[Saved data entries]
==============================

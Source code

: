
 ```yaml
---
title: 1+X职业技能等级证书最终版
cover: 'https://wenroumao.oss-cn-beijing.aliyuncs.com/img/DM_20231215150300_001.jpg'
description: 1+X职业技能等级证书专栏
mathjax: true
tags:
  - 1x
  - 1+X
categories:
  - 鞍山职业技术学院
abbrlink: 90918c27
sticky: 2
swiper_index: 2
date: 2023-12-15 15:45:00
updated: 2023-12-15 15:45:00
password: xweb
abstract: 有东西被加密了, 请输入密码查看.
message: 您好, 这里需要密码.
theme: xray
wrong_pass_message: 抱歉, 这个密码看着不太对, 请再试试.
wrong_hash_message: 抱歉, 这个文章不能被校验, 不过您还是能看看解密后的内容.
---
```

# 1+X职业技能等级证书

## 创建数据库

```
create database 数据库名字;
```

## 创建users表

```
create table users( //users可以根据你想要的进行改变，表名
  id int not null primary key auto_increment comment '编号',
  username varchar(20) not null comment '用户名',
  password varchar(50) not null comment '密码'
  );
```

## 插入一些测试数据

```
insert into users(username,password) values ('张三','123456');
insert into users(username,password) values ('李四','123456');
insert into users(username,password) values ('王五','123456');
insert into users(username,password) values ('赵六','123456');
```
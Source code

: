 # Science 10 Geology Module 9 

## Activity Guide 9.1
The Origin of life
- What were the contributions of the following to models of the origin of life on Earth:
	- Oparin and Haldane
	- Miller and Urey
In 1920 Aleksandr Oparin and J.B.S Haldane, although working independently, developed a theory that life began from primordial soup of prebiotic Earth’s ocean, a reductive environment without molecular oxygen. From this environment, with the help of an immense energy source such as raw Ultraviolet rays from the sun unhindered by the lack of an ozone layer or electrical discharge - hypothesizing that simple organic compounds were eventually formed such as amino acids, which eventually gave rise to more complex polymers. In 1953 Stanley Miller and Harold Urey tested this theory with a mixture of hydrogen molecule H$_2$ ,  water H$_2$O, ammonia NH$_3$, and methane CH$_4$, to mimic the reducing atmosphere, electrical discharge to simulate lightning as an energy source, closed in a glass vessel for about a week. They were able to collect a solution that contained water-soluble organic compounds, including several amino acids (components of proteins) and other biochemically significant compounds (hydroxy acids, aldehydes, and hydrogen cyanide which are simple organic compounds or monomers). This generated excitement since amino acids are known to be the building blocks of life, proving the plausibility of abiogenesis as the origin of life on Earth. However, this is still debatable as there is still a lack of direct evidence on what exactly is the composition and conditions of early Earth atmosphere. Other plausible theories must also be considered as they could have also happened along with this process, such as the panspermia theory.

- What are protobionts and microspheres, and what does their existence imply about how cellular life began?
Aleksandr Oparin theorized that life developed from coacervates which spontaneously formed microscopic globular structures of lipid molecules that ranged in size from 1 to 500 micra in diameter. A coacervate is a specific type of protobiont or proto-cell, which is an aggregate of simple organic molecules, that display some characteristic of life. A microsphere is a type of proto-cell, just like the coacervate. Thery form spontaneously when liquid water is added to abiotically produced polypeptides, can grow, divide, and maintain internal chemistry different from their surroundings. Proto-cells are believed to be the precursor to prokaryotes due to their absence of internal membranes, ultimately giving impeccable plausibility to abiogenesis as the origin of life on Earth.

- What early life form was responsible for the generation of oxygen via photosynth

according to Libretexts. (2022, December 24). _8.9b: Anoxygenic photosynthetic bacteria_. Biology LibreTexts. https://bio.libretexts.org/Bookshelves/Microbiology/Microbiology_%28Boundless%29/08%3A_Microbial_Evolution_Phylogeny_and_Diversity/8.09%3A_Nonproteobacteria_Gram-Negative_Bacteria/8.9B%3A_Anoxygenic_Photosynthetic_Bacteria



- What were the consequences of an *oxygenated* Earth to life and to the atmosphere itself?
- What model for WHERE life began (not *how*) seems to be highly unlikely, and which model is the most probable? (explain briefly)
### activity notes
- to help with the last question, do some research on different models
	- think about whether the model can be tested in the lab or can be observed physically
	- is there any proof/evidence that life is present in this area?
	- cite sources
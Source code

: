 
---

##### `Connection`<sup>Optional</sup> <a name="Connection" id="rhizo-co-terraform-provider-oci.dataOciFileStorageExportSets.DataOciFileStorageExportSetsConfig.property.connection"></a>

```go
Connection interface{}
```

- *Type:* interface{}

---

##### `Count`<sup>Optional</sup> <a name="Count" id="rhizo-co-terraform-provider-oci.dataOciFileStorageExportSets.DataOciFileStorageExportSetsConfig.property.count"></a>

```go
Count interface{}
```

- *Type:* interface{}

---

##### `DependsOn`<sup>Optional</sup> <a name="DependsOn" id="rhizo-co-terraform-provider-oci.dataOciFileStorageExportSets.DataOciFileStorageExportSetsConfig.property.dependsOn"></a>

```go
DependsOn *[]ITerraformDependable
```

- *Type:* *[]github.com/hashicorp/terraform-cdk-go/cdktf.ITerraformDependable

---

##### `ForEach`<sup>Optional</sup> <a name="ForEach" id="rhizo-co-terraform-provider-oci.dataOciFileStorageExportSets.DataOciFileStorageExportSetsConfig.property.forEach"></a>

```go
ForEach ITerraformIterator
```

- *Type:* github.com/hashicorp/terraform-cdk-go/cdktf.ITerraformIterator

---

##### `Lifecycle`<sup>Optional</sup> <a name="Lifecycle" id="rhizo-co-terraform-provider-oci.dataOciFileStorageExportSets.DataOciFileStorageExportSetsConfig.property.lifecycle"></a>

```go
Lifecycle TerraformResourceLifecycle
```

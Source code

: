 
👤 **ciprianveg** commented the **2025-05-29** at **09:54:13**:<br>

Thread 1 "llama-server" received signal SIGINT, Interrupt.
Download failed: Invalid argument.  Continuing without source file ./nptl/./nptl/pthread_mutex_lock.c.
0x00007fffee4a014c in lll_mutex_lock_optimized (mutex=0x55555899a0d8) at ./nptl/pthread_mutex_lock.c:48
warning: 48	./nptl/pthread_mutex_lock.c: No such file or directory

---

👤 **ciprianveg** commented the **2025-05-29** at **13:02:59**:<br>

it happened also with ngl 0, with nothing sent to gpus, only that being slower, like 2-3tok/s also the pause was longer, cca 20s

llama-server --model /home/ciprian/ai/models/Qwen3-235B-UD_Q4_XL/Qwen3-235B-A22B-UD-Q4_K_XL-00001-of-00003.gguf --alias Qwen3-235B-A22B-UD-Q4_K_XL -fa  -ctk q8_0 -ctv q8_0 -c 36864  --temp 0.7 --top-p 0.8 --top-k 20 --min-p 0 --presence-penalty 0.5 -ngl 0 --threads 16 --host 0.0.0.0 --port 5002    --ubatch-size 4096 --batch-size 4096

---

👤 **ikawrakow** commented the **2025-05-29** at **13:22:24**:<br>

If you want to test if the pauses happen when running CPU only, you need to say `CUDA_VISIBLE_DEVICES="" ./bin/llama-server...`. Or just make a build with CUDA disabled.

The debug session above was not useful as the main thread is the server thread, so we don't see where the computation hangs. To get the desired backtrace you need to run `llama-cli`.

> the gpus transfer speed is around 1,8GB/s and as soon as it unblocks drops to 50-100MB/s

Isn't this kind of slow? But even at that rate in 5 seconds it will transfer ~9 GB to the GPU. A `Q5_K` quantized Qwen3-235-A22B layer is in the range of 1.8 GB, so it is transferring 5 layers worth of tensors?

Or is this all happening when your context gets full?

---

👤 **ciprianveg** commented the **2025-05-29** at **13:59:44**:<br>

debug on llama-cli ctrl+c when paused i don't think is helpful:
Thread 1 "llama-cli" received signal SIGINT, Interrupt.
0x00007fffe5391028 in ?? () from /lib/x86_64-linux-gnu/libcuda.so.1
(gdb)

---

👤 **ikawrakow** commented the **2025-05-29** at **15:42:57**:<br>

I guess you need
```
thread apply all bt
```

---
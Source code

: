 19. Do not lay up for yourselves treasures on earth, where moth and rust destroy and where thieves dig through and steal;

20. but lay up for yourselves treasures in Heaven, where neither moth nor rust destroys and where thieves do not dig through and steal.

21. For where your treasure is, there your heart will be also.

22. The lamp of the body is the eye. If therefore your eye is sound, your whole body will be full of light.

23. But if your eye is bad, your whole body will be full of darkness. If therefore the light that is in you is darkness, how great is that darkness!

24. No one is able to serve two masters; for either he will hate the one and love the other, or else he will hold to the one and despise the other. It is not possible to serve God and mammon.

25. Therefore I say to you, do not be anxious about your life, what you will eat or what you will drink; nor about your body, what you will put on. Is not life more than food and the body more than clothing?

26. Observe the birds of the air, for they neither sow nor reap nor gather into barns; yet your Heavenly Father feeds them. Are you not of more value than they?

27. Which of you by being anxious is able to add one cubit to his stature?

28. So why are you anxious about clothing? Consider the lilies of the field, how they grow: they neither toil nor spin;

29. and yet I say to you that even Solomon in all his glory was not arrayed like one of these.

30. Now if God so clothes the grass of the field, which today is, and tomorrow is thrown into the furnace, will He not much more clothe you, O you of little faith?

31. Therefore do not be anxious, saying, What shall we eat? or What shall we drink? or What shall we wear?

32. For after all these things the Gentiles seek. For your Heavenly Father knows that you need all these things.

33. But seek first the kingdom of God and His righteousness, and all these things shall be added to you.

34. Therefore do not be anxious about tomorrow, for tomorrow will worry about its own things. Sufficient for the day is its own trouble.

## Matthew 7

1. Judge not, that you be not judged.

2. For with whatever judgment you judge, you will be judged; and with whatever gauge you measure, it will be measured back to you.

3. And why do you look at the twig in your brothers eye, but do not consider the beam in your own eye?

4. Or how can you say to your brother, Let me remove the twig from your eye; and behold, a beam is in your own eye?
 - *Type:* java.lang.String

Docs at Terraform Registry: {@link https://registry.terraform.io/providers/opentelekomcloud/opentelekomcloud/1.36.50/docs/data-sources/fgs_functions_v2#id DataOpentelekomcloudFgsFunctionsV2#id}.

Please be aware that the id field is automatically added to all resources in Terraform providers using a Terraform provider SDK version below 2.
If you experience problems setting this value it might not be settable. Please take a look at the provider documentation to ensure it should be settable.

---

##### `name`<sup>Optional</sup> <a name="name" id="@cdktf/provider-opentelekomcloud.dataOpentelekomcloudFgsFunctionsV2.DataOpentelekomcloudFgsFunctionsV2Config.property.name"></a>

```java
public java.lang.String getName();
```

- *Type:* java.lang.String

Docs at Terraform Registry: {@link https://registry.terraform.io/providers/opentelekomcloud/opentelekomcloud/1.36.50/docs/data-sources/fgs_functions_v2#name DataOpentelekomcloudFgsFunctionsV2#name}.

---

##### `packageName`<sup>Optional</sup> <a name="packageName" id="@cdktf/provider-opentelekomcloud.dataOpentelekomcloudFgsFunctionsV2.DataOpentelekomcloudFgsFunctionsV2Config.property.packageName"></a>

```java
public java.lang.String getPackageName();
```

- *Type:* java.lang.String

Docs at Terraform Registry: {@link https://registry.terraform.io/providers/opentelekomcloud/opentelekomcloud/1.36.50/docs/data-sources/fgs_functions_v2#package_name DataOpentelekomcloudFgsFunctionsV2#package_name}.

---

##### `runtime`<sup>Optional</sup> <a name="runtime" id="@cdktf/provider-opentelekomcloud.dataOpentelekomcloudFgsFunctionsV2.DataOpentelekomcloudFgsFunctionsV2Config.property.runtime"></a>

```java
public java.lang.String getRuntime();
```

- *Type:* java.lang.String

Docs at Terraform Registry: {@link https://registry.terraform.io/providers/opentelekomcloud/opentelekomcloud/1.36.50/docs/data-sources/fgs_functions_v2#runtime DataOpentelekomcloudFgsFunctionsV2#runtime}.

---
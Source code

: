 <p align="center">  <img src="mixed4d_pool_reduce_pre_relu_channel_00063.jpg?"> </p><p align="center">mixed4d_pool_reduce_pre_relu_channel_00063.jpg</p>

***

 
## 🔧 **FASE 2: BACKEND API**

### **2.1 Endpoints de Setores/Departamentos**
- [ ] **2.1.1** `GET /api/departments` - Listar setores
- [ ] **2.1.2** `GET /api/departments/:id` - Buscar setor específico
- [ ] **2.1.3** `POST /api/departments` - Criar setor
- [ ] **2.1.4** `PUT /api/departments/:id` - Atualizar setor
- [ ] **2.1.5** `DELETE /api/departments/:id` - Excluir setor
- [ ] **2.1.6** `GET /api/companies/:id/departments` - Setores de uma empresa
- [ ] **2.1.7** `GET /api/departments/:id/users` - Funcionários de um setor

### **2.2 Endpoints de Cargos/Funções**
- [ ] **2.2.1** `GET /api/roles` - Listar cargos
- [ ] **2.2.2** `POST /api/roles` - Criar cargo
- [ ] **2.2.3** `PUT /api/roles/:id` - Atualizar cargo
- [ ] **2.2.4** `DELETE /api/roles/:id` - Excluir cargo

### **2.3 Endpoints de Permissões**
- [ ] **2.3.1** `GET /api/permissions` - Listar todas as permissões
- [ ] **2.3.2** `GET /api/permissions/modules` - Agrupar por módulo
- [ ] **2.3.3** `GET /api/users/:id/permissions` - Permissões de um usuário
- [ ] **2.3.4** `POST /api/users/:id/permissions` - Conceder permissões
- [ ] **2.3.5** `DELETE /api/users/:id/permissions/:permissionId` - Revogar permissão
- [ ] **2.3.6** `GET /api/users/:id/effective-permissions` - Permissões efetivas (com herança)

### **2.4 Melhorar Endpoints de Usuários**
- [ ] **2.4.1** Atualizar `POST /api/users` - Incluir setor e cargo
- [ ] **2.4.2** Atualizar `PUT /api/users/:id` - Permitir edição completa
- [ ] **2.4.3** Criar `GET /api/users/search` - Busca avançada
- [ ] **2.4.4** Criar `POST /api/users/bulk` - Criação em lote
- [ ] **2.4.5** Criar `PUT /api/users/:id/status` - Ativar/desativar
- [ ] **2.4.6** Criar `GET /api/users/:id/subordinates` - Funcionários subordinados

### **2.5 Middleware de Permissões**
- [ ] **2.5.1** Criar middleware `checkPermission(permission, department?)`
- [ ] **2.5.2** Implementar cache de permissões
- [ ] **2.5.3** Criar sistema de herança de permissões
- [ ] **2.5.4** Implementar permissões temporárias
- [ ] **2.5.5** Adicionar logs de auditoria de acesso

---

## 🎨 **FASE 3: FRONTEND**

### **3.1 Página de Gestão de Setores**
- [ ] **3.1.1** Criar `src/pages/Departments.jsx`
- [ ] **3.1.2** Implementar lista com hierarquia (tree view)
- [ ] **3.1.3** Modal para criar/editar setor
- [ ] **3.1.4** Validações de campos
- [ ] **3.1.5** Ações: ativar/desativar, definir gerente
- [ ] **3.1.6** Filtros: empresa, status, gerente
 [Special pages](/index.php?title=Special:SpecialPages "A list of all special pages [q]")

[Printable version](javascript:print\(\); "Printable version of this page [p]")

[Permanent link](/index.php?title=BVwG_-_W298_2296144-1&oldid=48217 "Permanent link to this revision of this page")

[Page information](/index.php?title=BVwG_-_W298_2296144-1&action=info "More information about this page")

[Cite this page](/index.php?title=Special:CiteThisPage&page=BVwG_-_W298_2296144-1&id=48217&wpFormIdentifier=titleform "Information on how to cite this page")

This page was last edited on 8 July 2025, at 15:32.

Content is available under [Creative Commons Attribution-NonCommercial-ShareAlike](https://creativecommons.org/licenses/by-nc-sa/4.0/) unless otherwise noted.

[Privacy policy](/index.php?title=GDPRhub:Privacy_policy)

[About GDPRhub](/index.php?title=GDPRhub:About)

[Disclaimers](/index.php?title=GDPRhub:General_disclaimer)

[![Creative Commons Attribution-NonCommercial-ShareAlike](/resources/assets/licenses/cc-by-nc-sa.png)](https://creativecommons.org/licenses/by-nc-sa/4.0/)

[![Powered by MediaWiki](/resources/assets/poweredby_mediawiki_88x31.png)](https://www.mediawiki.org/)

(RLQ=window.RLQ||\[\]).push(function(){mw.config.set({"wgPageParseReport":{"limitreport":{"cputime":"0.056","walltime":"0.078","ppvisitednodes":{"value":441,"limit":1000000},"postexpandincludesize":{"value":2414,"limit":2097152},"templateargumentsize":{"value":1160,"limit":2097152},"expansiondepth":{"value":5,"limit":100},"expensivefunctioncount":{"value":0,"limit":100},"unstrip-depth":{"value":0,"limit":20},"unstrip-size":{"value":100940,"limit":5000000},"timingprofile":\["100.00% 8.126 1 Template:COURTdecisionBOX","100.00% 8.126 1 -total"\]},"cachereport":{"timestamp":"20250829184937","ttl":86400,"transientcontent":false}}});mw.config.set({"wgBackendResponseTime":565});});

==============================

**Task**
After reading the entries above, state the number of lines that contain the word "moth", adding nothing else.

**Worked solution**
2